# Material for the task:
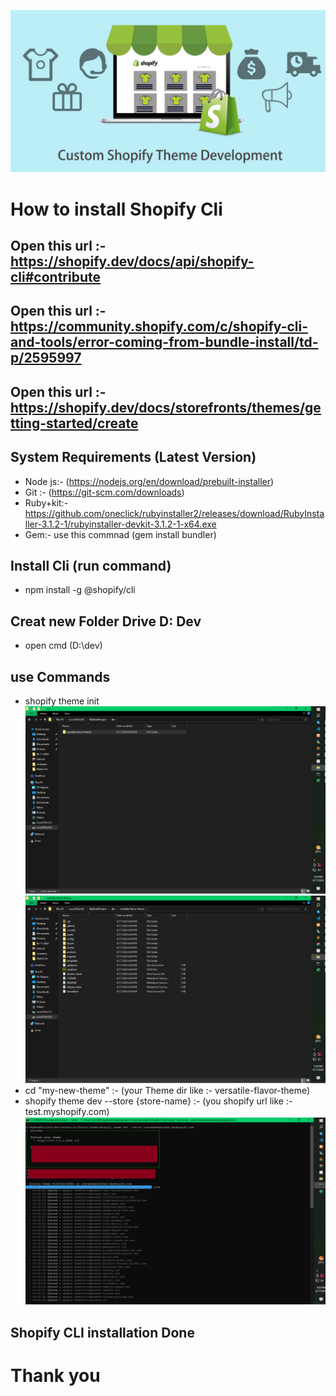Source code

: ![shopify](image-2.png)


# How to install Shopify Cli
## Open this url :- https://shopify.dev/docs/api/shopify-cli#contribute
## Open this url :- https://community.shopify.com/c/shopify-cli-and-tools/error-coming-from-bundle-install/td-p/2595997 
## Open this url :- https://shopify.dev/docs/storefronts/themes/getting-started/create

## System Requirements (Latest Version)
- Node js:- (https://nodejs.org/en/download/prebuilt-installer)
- Git :- (https://git-scm.com/downloads)
- Ruby+kit:- https://github.com/oneclick/rubyinstaller2/releases/download/RubyInstaller-3.1.2-1/rubyinstaller-devkit-3.1.2-1-x64.exe
- Gem:- use this commnad (gem install bundler)

## Install Cli (run command)
- npm install -g @shopify/cli


## Creat new Folder Drive D: Dev
* open cmd (D:\dev)
## use Commands
- shopify theme init
![image](./image.png)
![image](image-1.png)
- cd "my-new-theme" :- (your Theme dir  like :- versatile-flavor-theme)
- shopify theme dev --store {store-name} :- (you shopify url like :- test.myshopify.com)
![image](./Theme.png)


## Shopify CLI installation Done


# Thank you

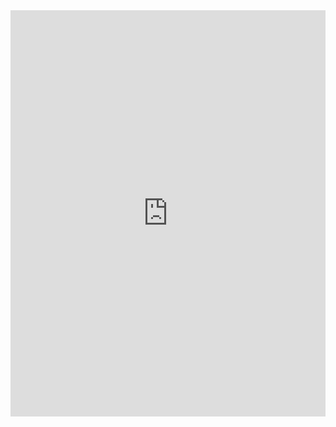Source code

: <iframe src='https://cdn.knightlab.com/libs/timeline3/latest/embed/index.html?source=1kLdj5bhrRh-DzejCYJseaGtvOOqBpaSvMXbLy2JOvy0&font=Default&lang=en&initial_zoom=2&height=650' width='100%' height='650' webkitallowfullscreen mozallowfullscreen allowfullscreen frameborder='0'></iframe>
                                
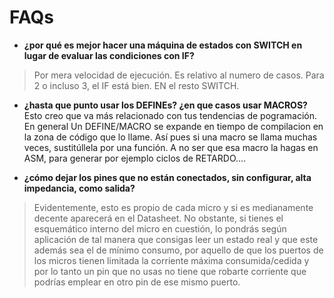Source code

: # FAQs #

  * **¿por qué es mejor hacer una máquina de estados con SWITCH en lugar de evaluar las condiciones con IF?**
> Por mera velocidad de ejecución. Es relativo al numero de casos. Para 2 o incluso 3, el IF está bien. EN el resto SWITCH.


  * **¿hasta que punto usar los DEFINEs? ¿en que casos usar MACROS?**
Esto creo que va más relacionado con tus tendencias de pogramación.
En general Un DEFINE/MACRO se expande en tiempo de compilacion en la zona de código que lo llame. Así pues si una macro se llama muchas veces, sustitúllela por una función. A no ser que esa macro la hagas en ASM, para generar por ejemplo ciclos de RETARDO....

  * **¿cómo dejar los pines que no están conectados, sin configurar, alta impedancia, como salida?**
> Evidentemente, esto es propio de cada micro y si es medianamente decente aparecerá en el Datasheet. No obstante, si tienes el esquemático interno del micro en cuestión, lo pondrás según aplicación de tal manera que consigas leer un estado real y que este además sea el de mínimo consumo, por aquello de que los puertos de los micros tienen limitada la corriente máxima consumida/cedida y por lo tanto un pin que no usas no tiene que robarte corriente que podrías emplear en otro pin de ese mismo puerto.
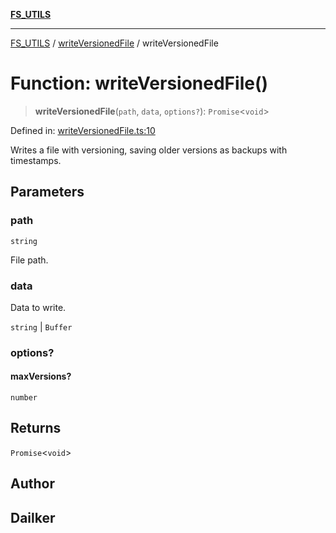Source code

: [**FS_UTILS**](../../README.md)

***

[FS_UTILS](../../README.md) / [writeVersionedFile](../README.md) / writeVersionedFile

# Function: writeVersionedFile()

> **writeVersionedFile**(`path`, `data`, `options?`): `Promise`\<`void`\>

Defined in: [writeVersionedFile.ts:10](https://github.com/dailker/everyutil/blob/26e2bb73429918cf0d08899e9efd90b82a42c92e/src/fs/writeVersionedFile.ts#L10)

Writes a file with versioning, saving older versions as backups with timestamps.

## Parameters

### path

`string`

File path.

### data

Data to write.

`string` | `Buffer`

### options?

#### maxVersions?

`number`

## Returns

`Promise`\<`void`\>

## Author

## Dailker
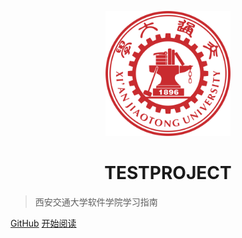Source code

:<p align="center">
<img src="./favicon.ico" width="200" height="200"/>
</p>
<h1 align="center">TESTPROJECT</h1>

> 西安交通大学软件学院学习指南

[//]: # ([GitHub]&#40;https://github.com/Xjtuse-Guide/Xjtuse-Guide&#41;)
[GitHub](https://github.com/W-X-H/learning-materials)
[开始阅读](README)
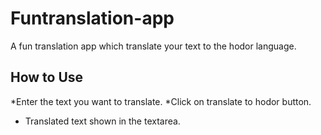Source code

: # Funtranslation-app
A fun translation app which translate your text to the hodor language.

## How to Use
*Enter the text you want to translate.
*Click on translate to hodor button.
* Translated text shown in the textarea.
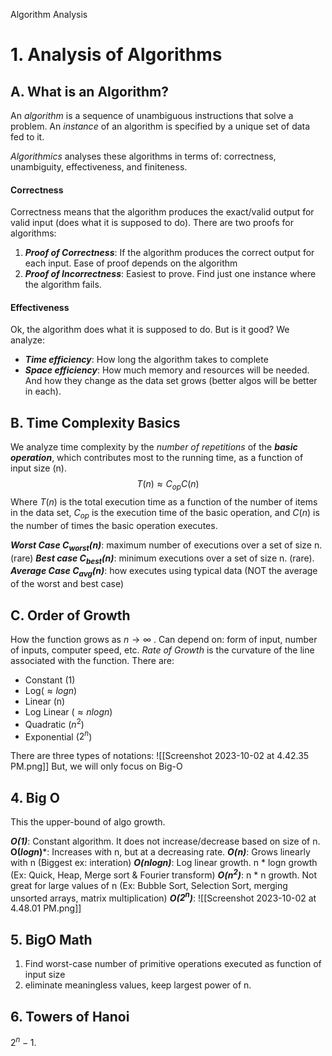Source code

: Algorithm Analysis

# 1. Analysis of Algorithms

## A. What is an Algorithm?
An *algorithm* is a sequence of unambiguous instructions that solve a problem. An *instance* of an algorithm is specified by a unique set of data fed to it. 

*Algorithmics* analyses these algorithms in terms of: correctness, unambiguity, effectiveness, and finiteness. 

#### Correctness
Correctness means that the algorithm produces the exact/valid output for valid input (does what it is supposed to do). There are two proofs for algorithms:
1. ***Proof of Correctness***: If the algorithm produces the correct output for each input. Ease of proof depends on the algorithm
2. ***Proof of Incorrectness***: Easiest to prove. Find just one instance where the algorithm fails.

#### Effectiveness
Ok, the algorithm does what it is supposed to do. But is it good? We analyze: 
- ***Time efficiency***: How long the algorithm takes to complete
- ***Space efficiency***: How much memory and resources will be needed.
And how they change as the data set grows (better algos will be better in each).

## B. Time Complexity Basics
We analyze time complexity by the *number of repetitions* of the ***basic operation***, which contributes most to the running time, as a function of input size (n).
$$ T(n) \approx C_{op}C(n) $$
Where $T(n)$ is the total execution time as a function of the number of items in the data set, $C_{op}$ is the execution time of the basic operation, and $C(n)$ is the number of times the basic operation executes.

***Worst Case $C_{worst}(n)$***: maximum number of executions over a set of size n. (rare)
***Best case $C_{best}(n)$***: minimum executions over a set of size n. (rare).
***Average Case $C_{avg}(n)$***: how executes using typical data (NOT the average of the worst and best case)

## C. Order of Growth

How the function grows as $n\rightarrow \infty$ . Can depend on: form of input, number of inputs, computer speed, etc. *Rate of Growth* is the curvature of the line associated with the function. There are:
- Constant (1)
- Log($\approx log  n$)
- Linear (n)
- Log Linear ($\approx n log n$)
- Quadratic ($n^2$)
- Exponential ($2^n$)

There are three types of notations: 
![[Screenshot 2023-10-02 at 4.42.35 PM.png]]
But, we will only focus on Big-O

## 4. Big O
This the upper-bound of algo growth. 

***O(1)***: Constant algorithm. It does not increase/decrease based on size of n. 
**O($log n$)***: Increases with n, but at a decreasing rate.
***O(n)***: Grows linearly with n (Biggest ex: interation)
***O($n log n$)***: Log linear growth. n * logn growth (Ex: Quick, Heap, Merge sort & Fourier transform)
***O($n^2$)***: n * n growth. Not great for large values of n (Ex: Bubble Sort, Selection Sort, merging unsorted arrays, matrix multiplication)
***O($2^n$)***:
![[Screenshot 2023-10-02 at 4.48.01 PM.png]]

## 5. BigO Math
1. Find worst-case number of primitive operations executed as function of input size
2. eliminate meaningless values, keep largest power of n.

## 6. Towers of Hanoi
$2^n -1$. 
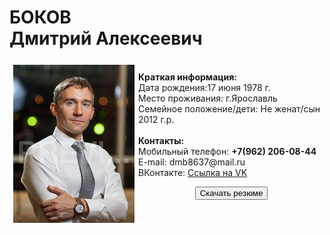 <h1>БОКОВ
<br>Дмитрий Алексеевич</h1>
<p><img src="1_MG_3769.jpg" align="left" style=" border: 6px solid #ffffff;">
<br><b>Краткая информация:</b>
<br><tr>Дата рождения:</tr><tr>17 июня 1978 г.</tr>
<br>Место проживания:	   г.Ярославль
<br>Семейное положение/дети:   Не женат/сын 2012 г.р.
<br>
<br><b>Контакты:</b>
<br>Мобильный телефон:	<strong>+7(962) 206-08-44</strong>
<br>E-mail: 		dmb8637@mail.ru
<br>ВКонтакте:  <a HREF="https://vk.com/id32994005" target="_blank">Ссылка на VK</a>
</p>
<p align="center"><a href="anketa_D_A_Bokov.docx"><button>Скачать резюме</button></a></p>
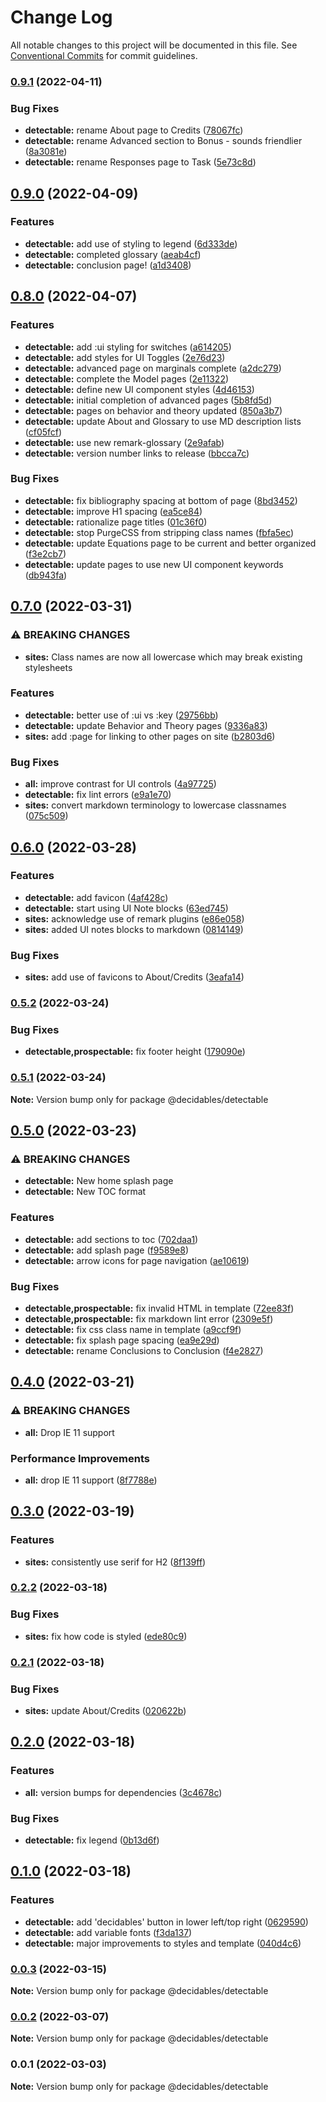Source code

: # Change Log

All notable changes to this project will be documented in this file.
See [Conventional Commits](https://conventionalcommits.org) for commit guidelines.

### [0.9.1](https://github.com/decidables/decidables/compare/@decidables/detectable@0.9.0...@decidables/detectable@0.9.1) (2022-04-11)


### Bug Fixes

* **detectable:** rename About page to Credits ([78067fc](https://github.com/decidables/decidables/commit/78067fc1adfe94a55aa5683c3fb270091c089b07))
* **detectable:** rename Advanced section to Bonus - sounds friendlier ([8a3081e](https://github.com/decidables/decidables/commit/8a3081ebb92bab684e2f30ecb5695870d684da7f))
* **detectable:** rename Responses page to Task ([5e73c8d](https://github.com/decidables/decidables/commit/5e73c8d1bccd2f239586ce5e6e41c3bccb079445))



## [0.9.0](https://github.com/decidables/decidables/compare/@decidables/detectable@0.8.0...@decidables/detectable@0.9.0) (2022-04-09)


### Features

* **detectable:** add use of styling to legend ([6d333de](https://github.com/decidables/decidables/commit/6d333de0a654e39b5ffed1eb16139517b09176f5))
* **detectable:** completed glossary ([aeab4cf](https://github.com/decidables/decidables/commit/aeab4cfb5a084a0fb55847799cb12dce9bdb94cd))
* **detectable:** conclusion page! ([a1d3408](https://github.com/decidables/decidables/commit/a1d340836577f804b4d43d545612ff3a53afb81f))



## [0.8.0](https://github.com/decidables/decidables/compare/@decidables/detectable@0.7.0...@decidables/detectable@0.8.0) (2022-04-07)


### Features

* **detectable:** add :ui styling for switches ([a614205](https://github.com/decidables/decidables/commit/a61420581fcd3cc1a9f4190c112972a5a147cf03))
* **detectable:** add styles for UI Toggles ([2e76d23](https://github.com/decidables/decidables/commit/2e76d2370ad9a52fb5f0799af63e5a83ee999591))
* **detectable:** advanced page on marginals complete ([a2dc279](https://github.com/decidables/decidables/commit/a2dc279db83c9f4c56fda0dd98c1c158545ab591))
* **detectable:** complete the Model pages ([2e11322](https://github.com/decidables/decidables/commit/2e113223d105b65bbd70046014836349b6bbcd03))
* **detectable:** define new UI component styles ([4d46153](https://github.com/decidables/decidables/commit/4d46153a074c51bfcb9f804aa787b501bcc5e91a))
* **detectable:** initial completion of advanced pages ([5b8fd5d](https://github.com/decidables/decidables/commit/5b8fd5d3ac915885ef7b79180e7eeb330c163633))
* **detectable:** pages on behavior and theory updated ([850a3b7](https://github.com/decidables/decidables/commit/850a3b79abd06dd0e80ca550b368550c386b25bf))
* **detectable:** update About and Glossary to use MD description lists ([cf05fcf](https://github.com/decidables/decidables/commit/cf05fcf69bfa1d2d5f0bbeb5592ffc7b69e0ece1))
* **detectable:** use new remark-glossary ([2e9afab](https://github.com/decidables/decidables/commit/2e9afab64e6119cd47fb025752b783c4165d6ff6))
* **detectable:** version number links to release ([bbcca7c](https://github.com/decidables/decidables/commit/bbcca7c1fdf20f3029264afbab0ead8b2b3d962a))


### Bug Fixes

* **detectable:** fix bibliography spacing at bottom of page ([8bd3452](https://github.com/decidables/decidables/commit/8bd3452f36e7037b1f7e4092a8971104ac9d497b))
* **detectable:** improve H1 spacing ([ea5ce84](https://github.com/decidables/decidables/commit/ea5ce8488d28fa275adce102b82366c5ae538eac))
* **detectable:** rationalize page titles ([01c36f0](https://github.com/decidables/decidables/commit/01c36f0c3aae854fb789906fd5a99fb21764f37f))
* **detectable:** stop PurgeCSS from stripping class names ([fbfa5ec](https://github.com/decidables/decidables/commit/fbfa5ec980eb0bca707091157fb17cfa802b67fe))
* **detectable:** update Equations page to be current and better organized ([f3e2cb7](https://github.com/decidables/decidables/commit/f3e2cb748cd8338a308fd2c16ac17577888a83c4))
* **detectable:** update pages to use new UI component keywords ([db943fa](https://github.com/decidables/decidables/commit/db943fac799dd5df5d43cbd67e52014a7c45d0a1))



## [0.7.0](https://github.com/decidables/decidables/compare/@decidables/detectable@0.6.0...@decidables/detectable@0.7.0) (2022-03-31)


### ⚠ BREAKING CHANGES

* **sites:** Class names are now all lowercase
which may break existing stylesheets

### Features

* **detectable:** better use of :ui vs :key ([29756bb](https://github.com/decidables/decidables/commit/29756bb3b75633d7a437dea1dd69c5b3351acf2e))
* **detectable:** update Behavior and Theory pages ([9336a83](https://github.com/decidables/decidables/commit/9336a835de79939f8960f1169d170d292c82b01d))
* **sites:** add :page for linking to other pages on site ([b2803d6](https://github.com/decidables/decidables/commit/b2803d6ad379d3828b98734c2132a75c8a5578dd))


### Bug Fixes

* **all:** improve contrast for UI controls ([4a97725](https://github.com/decidables/decidables/commit/4a9772558c569bf18c92c36731c6b05f9630ac2c))
* **detectable:** fix lint errors ([e9a1e70](https://github.com/decidables/decidables/commit/e9a1e70be4c9fb7e032f0bd72e7a68fb15b2db4a))
* **sites:** convert markdown terminology to lowercase classnames ([075c509](https://github.com/decidables/decidables/commit/075c50919686e10f5ce5568fc4aa4066d6125e80))



## [0.6.0](https://github.com/decidables/decidables/compare/@decidables/detectable@0.5.2...@decidables/detectable@0.6.0) (2022-03-28)


### Features

* **detectable:** add favicon ([4af428c](https://github.com/decidables/decidables/commit/4af428c05d8c3ccbcfddc7a5b84d9cddf5b46ca3))
* **detectable:** start using UI Note blocks ([63ed745](https://github.com/decidables/decidables/commit/63ed745b67f810458072deef54bc375362fbf20f))
* **sites:** acknowledge use of remark plugins ([e86e058](https://github.com/decidables/decidables/commit/e86e0587b6ac9413b274629ac9f4937f03a6137d))
* **sites:** added UI notes blocks to markdown ([0814149](https://github.com/decidables/decidables/commit/0814149f6d4b364f0d7730ff9ea56e52175e25dc))


### Bug Fixes

* **sites:** add use of favicons to About/Credits ([3eafa14](https://github.com/decidables/decidables/commit/3eafa144d643845acceab9557cde73aaf8ba0fdd))



### [0.5.2](https://github.com/decidables/decidables/compare/@decidables/detectable@0.5.1...@decidables/detectable@0.5.2) (2022-03-24)


### Bug Fixes

* **detectable,prospectable:** fix footer height ([179090e](https://github.com/decidables/decidables/commit/179090eafd37163c6d0288b86e7ac2bce9269750))



### [0.5.1](https://github.com/decidables/decidables/compare/@decidables/detectable@0.5.0...@decidables/detectable@0.5.1) (2022-03-24)

**Note:** Version bump only for package @decidables/detectable





## [0.5.0](https://github.com/decidables/decidables/compare/@decidables/detectable@0.4.0...@decidables/detectable@0.5.0) (2022-03-23)


### ⚠ BREAKING CHANGES

* **detectable:** New home splash page
* **detectable:** New TOC format

### Features

* **detectable:** add sections to toc ([702daa1](https://github.com/decidables/decidables/commit/702daa100b1b88ae4e639282471cbc0b44ce4171))
* **detectable:** add splash page ([f9589e8](https://github.com/decidables/decidables/commit/f9589e8481b09517824a512e1b3d265b8b977446))
* **detectable:** arrow icons for page navigation ([ae10619](https://github.com/decidables/decidables/commit/ae1061963c48027c8aba4fbd3b61110487eec57e))


### Bug Fixes

* **detectable,prospectable:** fix invalid HTML in template ([72ee83f](https://github.com/decidables/decidables/commit/72ee83ffb5657e95fd3e2c0c43862272bc5b09a9))
* **detectable,prospectable:** fix markdown lint error ([2309e5f](https://github.com/decidables/decidables/commit/2309e5fe44be9b644acae4299b7e3b43b79c8f27))
* **detectable:** fix css class name in template ([a9ccf9f](https://github.com/decidables/decidables/commit/a9ccf9f0dfbbf852b248d4e1b58e368773002894))
* **detectable:** fix splash page spacing ([ea9e29d](https://github.com/decidables/decidables/commit/ea9e29d70bfadeb79925b537fecb898b97e81a90))
* **detectable:** rename Conclusions to Conclusion ([f4e2827](https://github.com/decidables/decidables/commit/f4e282727debc292bb5d950cfae5f33dd1d80033))



## [0.4.0](https://github.com/decidables/decidables/compare/@decidables/detectable@0.3.0...@decidables/detectable@0.4.0) (2022-03-21)


### ⚠ BREAKING CHANGES

* **all:** Drop IE 11 support

### Performance Improvements

* **all:** drop IE 11 support ([8f7788e](https://github.com/decidables/decidables/commit/8f7788e0e1409e823dce0e16caf793b58084af91))



## [0.3.0](https://github.com/decidables/decidables/compare/@decidables/detectable@0.2.2...@decidables/detectable@0.3.0) (2022-03-19)


### Features

* **sites:** consistently use serif for H2 ([8f139ff](https://github.com/decidables/decidables/commit/8f139ff6d6001b7b7f282e6d2ac55292f178c459))



### [0.2.2](https://github.com/decidables/decidables/compare/@decidables/detectable@0.2.1...@decidables/detectable@0.2.2) (2022-03-18)


### Bug Fixes

* **sites:** fix how code is styled ([ede80c9](https://github.com/decidables/decidables/commit/ede80c9c625f0bc324d5be16fec39d847ade93e3))



### [0.2.1](https://github.com/decidables/decidables/compare/@decidables/detectable@0.2.0...@decidables/detectable@0.2.1) (2022-03-18)


### Bug Fixes

* **sites:** update About/Credits ([020622b](https://github.com/decidables/decidables/commit/020622b950cdda1c423b8f1ce21d58fe443e50ee))



## [0.2.0](https://github.com/decidables/decidables/compare/@decidables/detectable@0.1.0...@decidables/detectable@0.2.0) (2022-03-18)


### Features

* **all:** version bumps for dependencies ([3c4678c](https://github.com/decidables/decidables/commit/3c4678cb8753cac592feeaa646dd57b7ec622536))


### Bug Fixes

* **detectable:** fix legend ([0b13d6f](https://github.com/decidables/decidables/commit/0b13d6fdcbdba4d7fb080b3d0153aceddf4df88d))



## [0.1.0](https://github.com/decidables/decidables/compare/@decidables/detectable@0.0.3...@decidables/detectable@0.1.0) (2022-03-18)


### Features

* **detectable:** add 'decidables' button in lower left/top right ([0629590](https://github.com/decidables/decidables/commit/0629590f3729b87be4c615ec9164ef75d711ea5d))
* **detectable:** add variable fonts ([f3da137](https://github.com/decidables/decidables/commit/f3da1379fab5bc61b9c52cdda866258d63de7e04))
* **detectable:** major improvements to styles and template ([040d4c6](https://github.com/decidables/decidables/commit/040d4c683100fb9d7059f4c267a7e06662c0dc41))



### [0.0.3](https://github.com/decidables/decidables/compare/@decidables/detectable@0.0.2...@decidables/detectable@0.0.3) (2022-03-15)

**Note:** Version bump only for package @decidables/detectable





### [0.0.2](https://github.com/decidables/decidables/compare/@decidables/detectable@0.0.1...@decidables/detectable@0.0.2) (2022-03-07)

**Note:** Version bump only for package @decidables/detectable





### 0.0.1 (2022-03-03)

**Note:** Version bump only for package @decidables/detectable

# Prompt:
Please find every line in the records that contains the word "analyze", and copy it out.

# Problem solution:
Ok, the algorithm does what it is supposed to do. But is it good? We analyze: 
We analyze time complexity by the *number of repetitions* of the ***basic operation***, which contributes most to the running time, as a function of input size (n).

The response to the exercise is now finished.